(How to complete this task) Count the lines below that include the word "step", then give that number and no other words.

(Data excerpts)

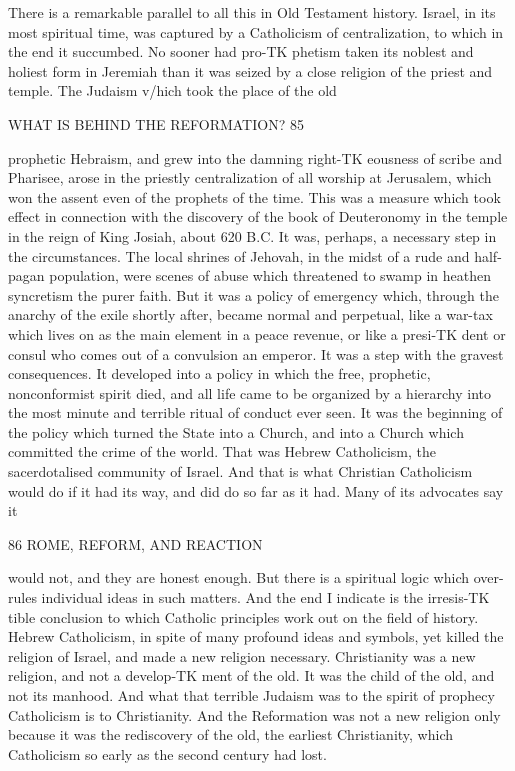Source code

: \documentclass[12pt,a5paper,oneside]{book}
\begin{document}
There is a remarkable parallel to all this in Old 
Testament history. Israel, in its most spiritual time, 
was captured by a Catholicism of centralization, to 
which in the end it succumbed. No sooner had pro-TK
phetism taken its noblest and holiest form in Jeremiah 
than it was seized by a close religion of the priest and 
temple. The Judaism v/hich took the place of the old 



WHAT IS BEHIND THE REFORMATION? 85 

prophetic Hebraism, and grew into the damning right-TK
eousness of scribe and Pharisee, arose in the priestly 
centralization of all worship at Jerusalem, which won 
the assent even of the prophets of the time. This was 
a measure which took effect in connection with the 
discovery of the book of Deuteronomy in the temple 
in the reign of King Josiah, about 620 B.C. It was, 
perhaps, a necessary step in the circumstances. The 
local shrines of Jehovah, in the midst of a rude and 
half-pagan population, were scenes of abuse which 
threatened to swamp in heathen syncretism the purer 
faith. But it was a policy of emergency which, 
through the anarchy of the exile shortly after, became 
normal and perpetual, like a war-tax which lives on as 
the main element in a peace revenue, or like a presi-TK
dent or consul who comes out of a convulsion an 
emperor. It was a step with the gravest consequences. 
It developed into a policy in which the free, prophetic, 
nonconformist spirit died, and all life came to be 
organized by a hierarchy into the most minute and 
terrible ritual of conduct ever seen. It was the 
beginning of the policy which turned the State into a 
Church, and into a Church which committed the crime 
of the world. That was Hebrew Catholicism, the 
sacerdotalised community of Israel. And that is what 
Christian Catholicism would do if it had its way, and 
did do so far as it had. Many of its advocates say it 



86 ROME, REFORM, AND REACTION 

would not, and they are honest enough. But there is 
a spiritual logic which over-rules individual ideas in 
such matters. And the end I indicate is the irresis-TK
tible conclusion to which Catholic principles work out 
on the field of history. Hebrew Catholicism, in spite 
of many profound ideas and symbols, yet killed the 
religion of Israel, and made a new religion necessary. 
Christianity was a new religion, and not a develop-TK
ment of the old. It was the child of the old, and not 
its manhood. And what that terrible Judaism was to 
the spirit of prophecy Catholicism is to Christianity. 
And the Reformation was not a new religion only 
because it was the rediscovery of the old, the earliest 
Christianity, which Catholicism so early as the second 
century had lost. 
\end{document}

(Expected answer) 2